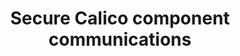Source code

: ---
title: Secure Calico component communications
show_read_time: false
show_toc: false
redirect_from: latest/security/comms/index
canonical_url: 'https://docs.projectcalico.org/v3.9/security/comms/index'
---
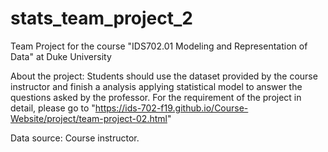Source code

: # stats_team_project_2

Team Project for the course "IDS702.01 Modeling and Representation of Data" at Duke University

About the project: Students should use the dataset provided by the course instructor and finish a analysis applying statistical model to answer the questions asked by the professor. For the requirement of the project in detail, please go to "https://ids-702-f19.github.io/Course-Website/project/team-project-02.html"

Data source: Course instructor.

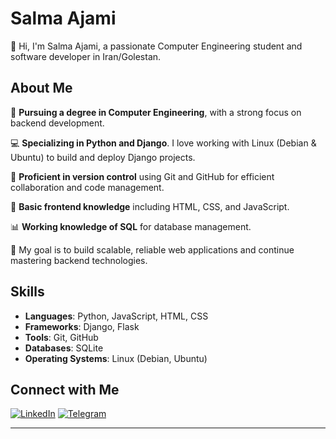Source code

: 
# Salma Ajami

👋 Hi, I'm Salma Ajami, a passionate Computer Engineering student and software developer in Iran/Golestan.

## About Me

🚀 **Pursuing a degree in Computer Engineering**, with a strong focus on backend development.

💻 **Specializing in Python and Django**. I love working with Linux (Debian & Ubuntu) to build and deploy Django projects.

🔧 **Proficient in version control** using Git and GitHub for efficient collaboration and code management.

🎨 **Basic frontend knowledge** including HTML, CSS, and JavaScript. 

📊 **Working knowledge of SQL** for database management.

🎯 My goal is to build scalable, reliable web applications and continue mastering backend technologies.

## Skills

- **Languages**: Python, JavaScript, HTML, CSS
- **Frameworks**: Django, Flask
- **Tools**: Git, GitHub
- **Databases**: SQLite
- **Operating Systems**: Linux (Debian, Ubuntu)



## Connect with Me

[![LinkedIn](https://img.shields.io/badge/LinkedIn-blue?logo=linkedin&logoColor=white&size=large)](https://www.linkedin.com/in/salma-a-8581642bb?utm_source=share&utm_campaign=share_via&utm_content=profile&utm_medium=android_app)
[![Telegram](https://img.shields.io/badge/Telegram-blue?logo=telegram&logoColor=white&size=small)](https://t.me/salma_ajami)

---

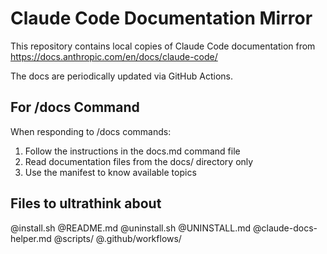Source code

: # Claude Code Documentation Mirror

This repository contains local copies of Claude Code documentation from https://docs.anthropic.com/en/docs/claude-code/

The docs are periodically updated via GitHub Actions.

## For /docs Command

When responding to /docs commands:
1. Follow the instructions in the docs.md command file
2. Read documentation files from the docs/ directory only
3. Use the manifest to know available topics

## Files to ultrathink about

@install.sh
@README.md
@uninstall.sh
@UNINSTALL.md
@claude-docs-helper.md
@scripts/
@.github/workflows/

→ **Instructions to follow**:
Produce an exact copy of each line from the one holding "The docs are" through the last line of the records, both included, and nothing more.

→ **Response**:
The docs are periodically updated via GitHub Actions.

## For /docs Command

When responding to /docs commands:
1. Follow the instructions in the docs.md command file
2. Read documentation files from the docs/ directory only
3. Use the manifest to know available topics

## Files to ultrathink about

@install.sh
@README.md
@uninstall.sh
@UNINSTALL.md
@claude-docs-helper.md
@scripts/
@.github/workflows/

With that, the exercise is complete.